**Task item:** The count of lines below that include the string "texorpdfstring" is the whole answer.

........

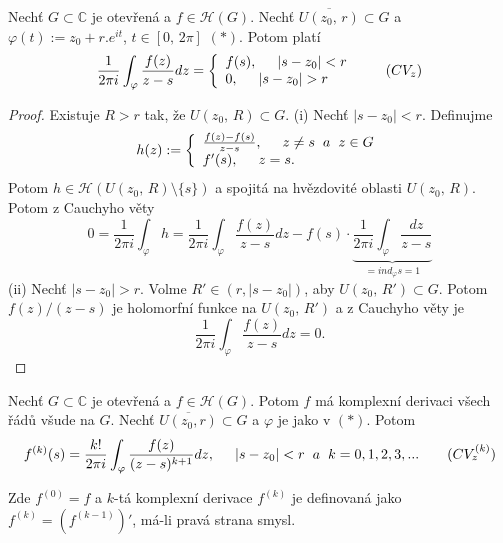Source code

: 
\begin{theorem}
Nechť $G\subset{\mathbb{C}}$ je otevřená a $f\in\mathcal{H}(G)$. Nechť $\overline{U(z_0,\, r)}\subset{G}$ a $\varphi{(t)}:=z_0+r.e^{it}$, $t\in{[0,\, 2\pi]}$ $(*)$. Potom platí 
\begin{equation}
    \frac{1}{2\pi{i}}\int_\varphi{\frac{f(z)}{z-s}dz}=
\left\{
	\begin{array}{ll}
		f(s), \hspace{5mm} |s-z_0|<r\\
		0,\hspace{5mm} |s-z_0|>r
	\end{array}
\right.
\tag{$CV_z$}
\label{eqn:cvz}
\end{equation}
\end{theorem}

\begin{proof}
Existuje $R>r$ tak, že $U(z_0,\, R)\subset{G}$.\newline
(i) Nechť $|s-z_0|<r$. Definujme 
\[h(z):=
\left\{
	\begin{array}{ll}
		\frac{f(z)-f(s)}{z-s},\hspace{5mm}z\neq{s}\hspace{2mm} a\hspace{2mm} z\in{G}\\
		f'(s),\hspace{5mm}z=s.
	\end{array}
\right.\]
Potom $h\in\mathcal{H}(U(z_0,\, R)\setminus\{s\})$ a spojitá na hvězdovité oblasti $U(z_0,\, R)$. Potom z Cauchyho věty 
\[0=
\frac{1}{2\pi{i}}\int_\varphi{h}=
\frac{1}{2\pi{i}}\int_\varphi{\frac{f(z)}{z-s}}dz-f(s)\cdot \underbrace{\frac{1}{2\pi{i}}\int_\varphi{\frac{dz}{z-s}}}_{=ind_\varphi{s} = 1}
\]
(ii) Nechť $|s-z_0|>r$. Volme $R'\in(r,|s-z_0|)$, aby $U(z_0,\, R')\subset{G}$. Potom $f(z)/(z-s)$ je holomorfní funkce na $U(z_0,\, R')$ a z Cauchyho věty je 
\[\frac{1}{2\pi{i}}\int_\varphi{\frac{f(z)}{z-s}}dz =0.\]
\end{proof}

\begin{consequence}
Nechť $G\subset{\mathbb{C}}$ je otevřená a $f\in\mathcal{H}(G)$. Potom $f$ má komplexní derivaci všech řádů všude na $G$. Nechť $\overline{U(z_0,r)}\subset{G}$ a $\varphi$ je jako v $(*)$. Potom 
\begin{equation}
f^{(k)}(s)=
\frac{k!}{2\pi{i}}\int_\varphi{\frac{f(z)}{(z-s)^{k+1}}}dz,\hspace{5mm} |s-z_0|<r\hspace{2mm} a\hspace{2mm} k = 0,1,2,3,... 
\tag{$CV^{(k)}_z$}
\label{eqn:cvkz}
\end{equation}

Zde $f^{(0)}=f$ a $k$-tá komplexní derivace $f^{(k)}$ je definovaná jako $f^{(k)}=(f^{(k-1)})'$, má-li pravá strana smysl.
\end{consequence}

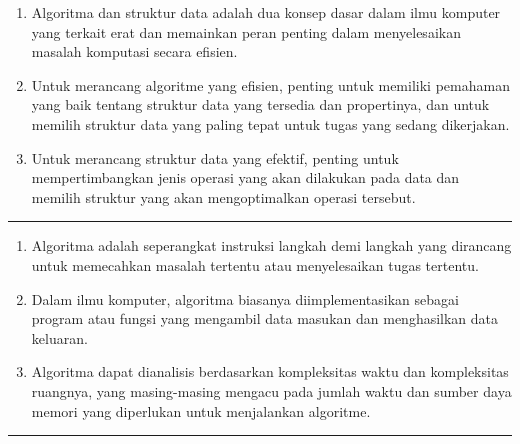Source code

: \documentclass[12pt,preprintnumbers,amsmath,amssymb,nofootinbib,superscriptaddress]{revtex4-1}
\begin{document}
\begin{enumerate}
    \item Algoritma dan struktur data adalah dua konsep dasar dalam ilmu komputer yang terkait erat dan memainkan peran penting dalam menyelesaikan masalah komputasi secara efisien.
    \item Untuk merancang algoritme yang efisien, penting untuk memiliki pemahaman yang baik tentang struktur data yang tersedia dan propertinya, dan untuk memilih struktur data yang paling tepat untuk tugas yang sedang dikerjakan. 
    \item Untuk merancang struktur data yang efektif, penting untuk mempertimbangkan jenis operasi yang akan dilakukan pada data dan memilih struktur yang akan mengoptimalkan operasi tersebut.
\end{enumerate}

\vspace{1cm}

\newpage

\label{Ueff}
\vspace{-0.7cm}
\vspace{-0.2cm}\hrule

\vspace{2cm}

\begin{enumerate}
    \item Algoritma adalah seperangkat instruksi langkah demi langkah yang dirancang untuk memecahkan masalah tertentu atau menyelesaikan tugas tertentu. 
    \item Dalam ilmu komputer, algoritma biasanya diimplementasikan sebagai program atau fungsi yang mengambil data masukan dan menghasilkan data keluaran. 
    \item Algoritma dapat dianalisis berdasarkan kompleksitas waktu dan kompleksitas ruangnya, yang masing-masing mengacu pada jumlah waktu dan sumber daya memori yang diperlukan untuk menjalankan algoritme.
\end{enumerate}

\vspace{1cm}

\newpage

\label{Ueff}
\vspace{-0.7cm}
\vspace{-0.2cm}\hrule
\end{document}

........

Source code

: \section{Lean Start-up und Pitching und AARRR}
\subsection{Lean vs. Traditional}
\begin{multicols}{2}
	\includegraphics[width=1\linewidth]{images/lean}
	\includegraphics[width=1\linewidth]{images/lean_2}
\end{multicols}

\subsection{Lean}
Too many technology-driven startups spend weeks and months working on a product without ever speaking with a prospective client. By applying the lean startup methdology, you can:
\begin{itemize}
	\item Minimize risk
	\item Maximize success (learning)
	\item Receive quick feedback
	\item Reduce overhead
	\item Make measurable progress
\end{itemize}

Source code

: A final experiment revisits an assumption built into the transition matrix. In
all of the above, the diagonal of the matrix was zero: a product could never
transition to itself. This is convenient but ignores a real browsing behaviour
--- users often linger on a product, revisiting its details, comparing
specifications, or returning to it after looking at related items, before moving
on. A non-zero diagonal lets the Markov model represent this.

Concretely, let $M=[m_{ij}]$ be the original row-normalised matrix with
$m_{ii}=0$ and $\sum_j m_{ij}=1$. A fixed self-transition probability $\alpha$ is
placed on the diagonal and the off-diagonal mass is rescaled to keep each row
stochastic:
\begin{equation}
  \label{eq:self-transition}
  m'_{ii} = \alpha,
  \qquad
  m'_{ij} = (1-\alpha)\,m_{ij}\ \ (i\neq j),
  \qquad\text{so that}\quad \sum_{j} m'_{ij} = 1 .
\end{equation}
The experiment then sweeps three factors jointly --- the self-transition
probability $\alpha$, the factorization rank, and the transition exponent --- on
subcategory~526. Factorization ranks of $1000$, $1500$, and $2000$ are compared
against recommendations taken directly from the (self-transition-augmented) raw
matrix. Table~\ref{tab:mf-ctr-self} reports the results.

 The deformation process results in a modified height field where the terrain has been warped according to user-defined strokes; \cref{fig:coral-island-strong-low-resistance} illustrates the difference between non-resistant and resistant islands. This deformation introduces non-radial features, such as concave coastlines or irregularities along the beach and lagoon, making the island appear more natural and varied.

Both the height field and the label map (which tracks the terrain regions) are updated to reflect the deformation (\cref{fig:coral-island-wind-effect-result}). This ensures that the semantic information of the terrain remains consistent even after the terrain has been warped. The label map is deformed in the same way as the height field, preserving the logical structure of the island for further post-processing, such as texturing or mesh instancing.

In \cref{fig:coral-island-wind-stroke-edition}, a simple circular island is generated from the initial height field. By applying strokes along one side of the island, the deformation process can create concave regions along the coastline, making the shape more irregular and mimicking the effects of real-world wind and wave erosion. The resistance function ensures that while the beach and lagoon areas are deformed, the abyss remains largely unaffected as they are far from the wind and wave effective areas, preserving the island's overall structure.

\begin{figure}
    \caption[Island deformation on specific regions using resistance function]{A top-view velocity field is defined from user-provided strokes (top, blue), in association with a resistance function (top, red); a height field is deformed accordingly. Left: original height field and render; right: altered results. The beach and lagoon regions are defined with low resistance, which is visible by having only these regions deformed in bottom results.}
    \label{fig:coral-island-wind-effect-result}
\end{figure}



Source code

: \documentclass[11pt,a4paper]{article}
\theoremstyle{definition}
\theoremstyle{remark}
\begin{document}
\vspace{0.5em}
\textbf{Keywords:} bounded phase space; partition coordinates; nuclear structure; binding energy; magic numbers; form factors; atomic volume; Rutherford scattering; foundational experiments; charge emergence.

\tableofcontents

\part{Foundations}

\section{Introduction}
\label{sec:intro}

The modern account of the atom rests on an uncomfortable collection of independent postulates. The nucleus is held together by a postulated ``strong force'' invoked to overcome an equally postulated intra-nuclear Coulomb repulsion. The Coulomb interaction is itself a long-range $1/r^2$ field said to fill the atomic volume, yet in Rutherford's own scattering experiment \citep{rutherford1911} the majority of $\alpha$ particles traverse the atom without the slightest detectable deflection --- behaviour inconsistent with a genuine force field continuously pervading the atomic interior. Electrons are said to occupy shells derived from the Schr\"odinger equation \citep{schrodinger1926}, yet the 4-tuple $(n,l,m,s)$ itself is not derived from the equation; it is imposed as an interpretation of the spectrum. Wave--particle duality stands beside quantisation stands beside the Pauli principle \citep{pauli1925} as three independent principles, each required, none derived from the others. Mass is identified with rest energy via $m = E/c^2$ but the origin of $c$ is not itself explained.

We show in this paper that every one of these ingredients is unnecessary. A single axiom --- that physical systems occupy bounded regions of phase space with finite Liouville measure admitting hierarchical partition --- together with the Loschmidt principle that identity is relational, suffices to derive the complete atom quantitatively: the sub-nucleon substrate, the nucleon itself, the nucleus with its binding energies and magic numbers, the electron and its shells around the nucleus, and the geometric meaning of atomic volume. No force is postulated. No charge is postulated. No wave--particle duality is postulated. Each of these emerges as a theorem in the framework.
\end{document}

........

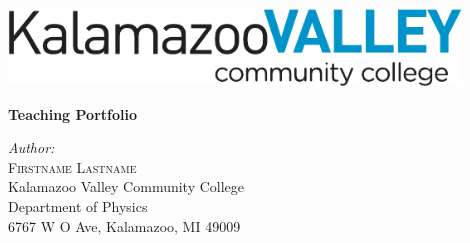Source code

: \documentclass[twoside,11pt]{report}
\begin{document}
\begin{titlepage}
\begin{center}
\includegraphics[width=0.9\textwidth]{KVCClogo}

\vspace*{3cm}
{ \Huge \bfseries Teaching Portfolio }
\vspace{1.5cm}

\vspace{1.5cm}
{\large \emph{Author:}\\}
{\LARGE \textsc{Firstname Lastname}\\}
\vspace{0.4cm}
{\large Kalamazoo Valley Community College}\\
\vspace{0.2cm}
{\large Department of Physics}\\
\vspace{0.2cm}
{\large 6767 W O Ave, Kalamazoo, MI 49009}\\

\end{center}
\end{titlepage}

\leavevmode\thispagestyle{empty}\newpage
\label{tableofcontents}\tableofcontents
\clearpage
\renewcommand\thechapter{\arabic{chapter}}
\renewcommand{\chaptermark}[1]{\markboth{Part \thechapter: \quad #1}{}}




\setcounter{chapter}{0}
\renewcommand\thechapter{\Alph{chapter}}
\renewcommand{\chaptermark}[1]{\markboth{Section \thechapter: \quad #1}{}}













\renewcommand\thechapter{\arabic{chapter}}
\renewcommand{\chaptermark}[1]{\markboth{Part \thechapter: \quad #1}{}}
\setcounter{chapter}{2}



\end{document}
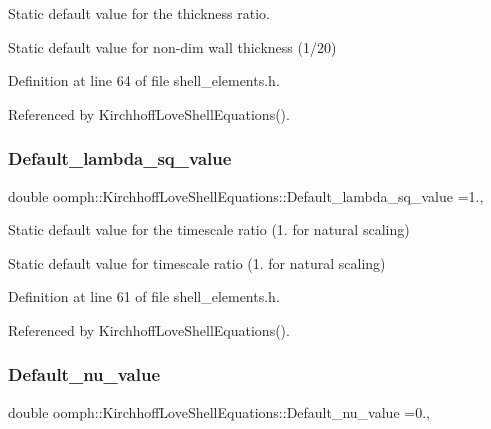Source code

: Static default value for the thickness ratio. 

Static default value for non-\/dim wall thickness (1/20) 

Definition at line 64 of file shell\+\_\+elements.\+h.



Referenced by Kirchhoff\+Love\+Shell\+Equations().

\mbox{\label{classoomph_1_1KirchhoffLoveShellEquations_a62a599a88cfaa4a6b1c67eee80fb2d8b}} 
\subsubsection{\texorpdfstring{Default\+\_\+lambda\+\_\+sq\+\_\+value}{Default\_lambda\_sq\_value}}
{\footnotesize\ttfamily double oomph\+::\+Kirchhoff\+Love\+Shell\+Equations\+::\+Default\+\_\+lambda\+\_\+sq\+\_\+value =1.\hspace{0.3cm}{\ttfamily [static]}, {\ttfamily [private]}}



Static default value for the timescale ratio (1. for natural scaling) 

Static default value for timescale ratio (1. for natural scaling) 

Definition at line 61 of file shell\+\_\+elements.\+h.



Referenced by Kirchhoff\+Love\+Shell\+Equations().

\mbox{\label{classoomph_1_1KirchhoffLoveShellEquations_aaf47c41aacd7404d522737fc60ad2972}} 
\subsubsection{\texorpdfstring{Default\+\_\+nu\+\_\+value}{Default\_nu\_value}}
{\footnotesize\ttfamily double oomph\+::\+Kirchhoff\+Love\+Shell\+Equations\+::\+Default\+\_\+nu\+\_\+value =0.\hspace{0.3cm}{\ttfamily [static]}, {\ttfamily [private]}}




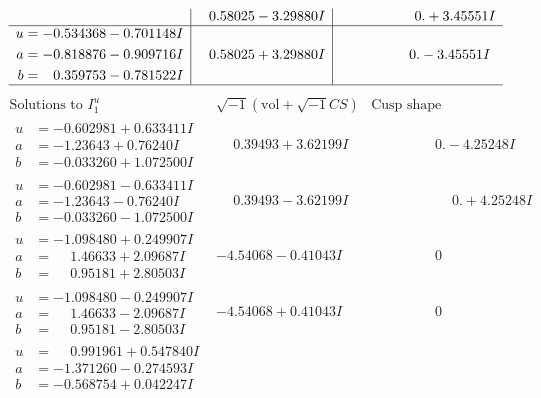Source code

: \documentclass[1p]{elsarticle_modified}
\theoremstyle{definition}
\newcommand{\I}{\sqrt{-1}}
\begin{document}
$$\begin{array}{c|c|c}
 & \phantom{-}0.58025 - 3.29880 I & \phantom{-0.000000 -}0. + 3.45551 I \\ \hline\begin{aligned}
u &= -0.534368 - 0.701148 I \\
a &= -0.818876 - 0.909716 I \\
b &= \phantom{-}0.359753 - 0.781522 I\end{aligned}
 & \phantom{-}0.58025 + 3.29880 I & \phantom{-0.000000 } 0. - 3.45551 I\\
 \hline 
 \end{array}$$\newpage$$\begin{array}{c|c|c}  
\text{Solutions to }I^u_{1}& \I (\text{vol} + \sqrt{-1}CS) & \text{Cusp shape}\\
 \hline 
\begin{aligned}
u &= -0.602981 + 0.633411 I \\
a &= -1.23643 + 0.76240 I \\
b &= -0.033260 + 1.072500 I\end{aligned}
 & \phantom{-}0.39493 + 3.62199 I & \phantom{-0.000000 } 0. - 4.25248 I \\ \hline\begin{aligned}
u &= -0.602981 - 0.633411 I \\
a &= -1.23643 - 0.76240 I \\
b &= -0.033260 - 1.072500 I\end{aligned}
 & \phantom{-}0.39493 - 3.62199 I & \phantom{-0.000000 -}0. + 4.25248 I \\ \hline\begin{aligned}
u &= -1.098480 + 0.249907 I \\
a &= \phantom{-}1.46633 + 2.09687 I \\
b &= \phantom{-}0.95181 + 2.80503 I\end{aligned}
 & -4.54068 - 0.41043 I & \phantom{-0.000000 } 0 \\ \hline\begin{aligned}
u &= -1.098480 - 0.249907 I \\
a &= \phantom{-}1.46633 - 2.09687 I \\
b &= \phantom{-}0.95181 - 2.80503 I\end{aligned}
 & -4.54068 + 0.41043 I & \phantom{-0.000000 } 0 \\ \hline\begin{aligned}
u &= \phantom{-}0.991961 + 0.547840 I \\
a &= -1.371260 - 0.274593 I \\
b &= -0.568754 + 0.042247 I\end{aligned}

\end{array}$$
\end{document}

........

**Answer to the exercise:** 2